Bach trumpet serial number dating
Bach trumpet serial number dating - gay dating robert morrow
Instruments made during that period are not likely to be their best examples, as the workers were still relatively new at the manufacturing process.In March of 1974 an alpha-numeric system was established, where the first character (letter) of a serial number indicated the decade; "G" for the 1970's, "H" for the 1980's, etc.
In 1907 he built an Immensaphone, the largest horn in the world. The Conn factory also built the world's largest drum, a slide tuba to make noises like a ship's warning whistle, tenor tubas for the jackass role in Strauss' Don Juan, and a saxophone for one-armed musician Al Miller. During the Korean War part of the facilities was converted to defense production, and Conn achieved another record in precision manufacturing. Conn French horns, for example, have been the horn of choice for the Hollywood film industry for most of the 20th Century. Today's best trumpet players are discovering the break-through performance with Vintage One trumpets.In 1875, a French musical instrument maker named Dupont stopped by the shop and asked if he might use Conn's bench to repair some horns.After watching him work for several days, Conn decided that he, too, could make a horn.The new mouthpiece, which he later patented, caught the eye of other musicians.He made a few for his friends, but soon there was such a demand for his mouthpieces that he rigged up a lathe from an old sewing machine and began turning them out as fast as possible.Many of today's most preferred instruments owe their original success to Conn's innovation. These innovative designs, enhanced by superior craftsmanship and technological breakthroughs, have provided today's musicians with the superior instrument performance.
The pre-1982 range of Yamaha Trumpets with three digit model numbers appear to have been marketed as such:1xx : Standard / College 2xx : Standard / College 3xx : Standard / College 6xx : Professional 7xx : Professional 9xx : Custom Does anyone have any old brochures or marketing material from this time that they are willing to sent to me or share as a .pdf? ) 6xx : Professional (Flugel range only) 6xxx : Professional 6xxx H : Professional Heavywieght (introduced 1987, replaced by Xeno Range) 6xxx H : Maestro Range (UK Brass Band marketing, now marketed as NEO range except cornets) 6xxx : Professional Signature Series (Bob Shew, etc...) 8xx : Custom (Unique Japan only medium bore range) 8xxx H : Pre-Xeno (Custom?
Also, the serial numbers from 1981 - 1987 for the Brasswinds are for student trumpets and cornets only.

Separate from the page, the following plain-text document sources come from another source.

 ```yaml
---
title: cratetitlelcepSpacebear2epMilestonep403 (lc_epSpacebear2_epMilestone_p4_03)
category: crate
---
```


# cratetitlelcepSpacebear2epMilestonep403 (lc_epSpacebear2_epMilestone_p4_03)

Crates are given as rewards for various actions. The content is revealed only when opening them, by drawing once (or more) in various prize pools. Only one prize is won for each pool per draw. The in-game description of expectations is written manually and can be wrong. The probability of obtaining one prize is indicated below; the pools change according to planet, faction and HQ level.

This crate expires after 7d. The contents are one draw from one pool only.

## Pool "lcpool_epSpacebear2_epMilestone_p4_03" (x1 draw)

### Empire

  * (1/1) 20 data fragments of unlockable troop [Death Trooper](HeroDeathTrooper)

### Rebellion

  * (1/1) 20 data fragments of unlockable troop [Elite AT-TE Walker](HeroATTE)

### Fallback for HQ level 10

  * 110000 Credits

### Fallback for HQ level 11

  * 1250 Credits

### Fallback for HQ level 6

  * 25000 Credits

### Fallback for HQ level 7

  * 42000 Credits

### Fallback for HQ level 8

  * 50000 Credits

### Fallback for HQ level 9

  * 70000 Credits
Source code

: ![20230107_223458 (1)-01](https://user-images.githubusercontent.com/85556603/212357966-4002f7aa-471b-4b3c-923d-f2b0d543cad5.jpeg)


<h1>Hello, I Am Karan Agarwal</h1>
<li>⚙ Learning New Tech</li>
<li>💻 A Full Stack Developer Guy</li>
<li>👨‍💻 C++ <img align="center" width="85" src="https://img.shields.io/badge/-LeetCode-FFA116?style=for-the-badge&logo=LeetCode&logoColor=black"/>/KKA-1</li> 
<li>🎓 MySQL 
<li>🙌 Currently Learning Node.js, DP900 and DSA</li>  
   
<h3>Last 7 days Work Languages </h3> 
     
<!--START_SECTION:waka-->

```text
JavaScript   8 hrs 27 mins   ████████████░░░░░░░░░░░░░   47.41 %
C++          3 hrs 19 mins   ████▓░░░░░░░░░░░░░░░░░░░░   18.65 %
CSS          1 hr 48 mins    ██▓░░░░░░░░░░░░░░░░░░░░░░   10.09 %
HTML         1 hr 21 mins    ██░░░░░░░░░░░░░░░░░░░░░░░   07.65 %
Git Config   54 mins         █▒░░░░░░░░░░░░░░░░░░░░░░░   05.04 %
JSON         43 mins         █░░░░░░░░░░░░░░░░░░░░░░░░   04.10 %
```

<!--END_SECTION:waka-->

Data for the years 1967 to March 1974 is rather sketchy, for it was around that period of time that the Conn Brasswinds were being manufactured in Abilene, TX.
The fourth character (number) indicates the specific type of instrument: "1" = Cornet, "2" = Trumpet, "3" = Alto Horn, "4" = French Horn, "5" = Mellophone, "6" = Valve Trombone, "7" = Slide Trombone, "8" = Baritone Horn & Euphonium, "9" = Tuba, and "10" = Sousaphone.
The remaining four numbers of the serial number indicate the production number of the instrument on a monthly basis.
introduced 2005-) 9xxx : Custom 9xxx : Custom Artist (Allen Vizzutti, Bergeron, etc...) As you can see there is quite a lot of varience in the way models are described, breaking away from the Range/Key/Bore/Model number structure.